_Task_. Using the material below, return exactly the lines between the one holding "明天出版的人民日报将刊发元旦献词《我们的新时代 历史的新光荣》。" and the one holding "## 辞旧迎新 奋进跨入新一年", inclusive, and no others.

_Data under study_.
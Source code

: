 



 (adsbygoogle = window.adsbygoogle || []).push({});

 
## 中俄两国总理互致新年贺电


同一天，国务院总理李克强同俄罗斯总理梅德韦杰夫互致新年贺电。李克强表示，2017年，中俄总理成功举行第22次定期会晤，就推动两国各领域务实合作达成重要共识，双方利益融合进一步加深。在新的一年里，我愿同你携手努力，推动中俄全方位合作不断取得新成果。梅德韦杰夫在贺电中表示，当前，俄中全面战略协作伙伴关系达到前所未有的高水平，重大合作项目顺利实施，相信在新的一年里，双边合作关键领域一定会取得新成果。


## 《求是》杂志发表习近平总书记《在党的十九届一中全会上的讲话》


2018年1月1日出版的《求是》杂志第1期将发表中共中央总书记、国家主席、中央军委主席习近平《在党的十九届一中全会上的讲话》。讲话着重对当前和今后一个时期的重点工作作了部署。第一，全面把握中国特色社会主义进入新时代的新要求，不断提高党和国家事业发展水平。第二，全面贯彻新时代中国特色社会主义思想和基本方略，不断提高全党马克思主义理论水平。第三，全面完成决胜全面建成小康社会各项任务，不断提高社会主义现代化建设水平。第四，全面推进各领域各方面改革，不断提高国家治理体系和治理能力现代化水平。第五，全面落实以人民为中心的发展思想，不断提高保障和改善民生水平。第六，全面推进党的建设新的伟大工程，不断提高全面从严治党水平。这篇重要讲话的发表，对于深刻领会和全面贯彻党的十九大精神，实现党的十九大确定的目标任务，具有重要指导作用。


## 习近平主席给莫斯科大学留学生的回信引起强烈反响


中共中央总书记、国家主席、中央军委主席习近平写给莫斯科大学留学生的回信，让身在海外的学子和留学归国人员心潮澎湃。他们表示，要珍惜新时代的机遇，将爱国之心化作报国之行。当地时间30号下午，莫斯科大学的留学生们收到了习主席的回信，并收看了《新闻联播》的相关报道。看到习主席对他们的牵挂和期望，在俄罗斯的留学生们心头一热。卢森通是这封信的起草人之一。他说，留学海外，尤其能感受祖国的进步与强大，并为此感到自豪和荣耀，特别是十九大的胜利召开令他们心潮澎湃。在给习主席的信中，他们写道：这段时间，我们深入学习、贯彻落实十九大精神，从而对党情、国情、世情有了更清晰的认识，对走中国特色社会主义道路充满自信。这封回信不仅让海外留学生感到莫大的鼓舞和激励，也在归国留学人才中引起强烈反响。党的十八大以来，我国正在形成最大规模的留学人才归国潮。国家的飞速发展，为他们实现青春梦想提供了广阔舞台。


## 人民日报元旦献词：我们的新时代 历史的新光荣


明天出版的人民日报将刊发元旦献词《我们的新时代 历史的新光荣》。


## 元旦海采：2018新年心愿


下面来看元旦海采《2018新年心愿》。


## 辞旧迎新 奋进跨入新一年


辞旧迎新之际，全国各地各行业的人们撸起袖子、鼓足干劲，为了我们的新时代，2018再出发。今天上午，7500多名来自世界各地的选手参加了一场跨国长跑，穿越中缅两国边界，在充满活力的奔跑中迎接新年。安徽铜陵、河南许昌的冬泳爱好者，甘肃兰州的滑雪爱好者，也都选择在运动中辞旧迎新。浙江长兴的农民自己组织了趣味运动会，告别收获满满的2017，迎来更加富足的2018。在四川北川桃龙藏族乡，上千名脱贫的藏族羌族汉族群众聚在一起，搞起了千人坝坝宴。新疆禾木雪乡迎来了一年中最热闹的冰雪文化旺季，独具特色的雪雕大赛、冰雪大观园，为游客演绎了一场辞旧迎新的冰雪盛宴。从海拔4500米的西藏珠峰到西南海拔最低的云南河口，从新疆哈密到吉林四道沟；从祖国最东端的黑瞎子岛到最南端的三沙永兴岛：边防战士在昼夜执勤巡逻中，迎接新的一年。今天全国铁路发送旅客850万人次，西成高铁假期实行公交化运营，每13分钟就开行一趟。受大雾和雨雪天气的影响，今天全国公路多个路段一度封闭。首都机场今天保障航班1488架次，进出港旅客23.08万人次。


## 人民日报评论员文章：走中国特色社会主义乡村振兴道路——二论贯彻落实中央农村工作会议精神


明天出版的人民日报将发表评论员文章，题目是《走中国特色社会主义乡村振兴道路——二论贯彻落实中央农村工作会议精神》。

_Solution for this exercise_.
明天出版的人民日报将刊发元旦献词《我们的新时代 历史的新光荣》。


## 元旦海采：2018新年心愿


下面来看元旦海采《2018新年心愿》。


## 辞旧迎新 奋进跨入新一年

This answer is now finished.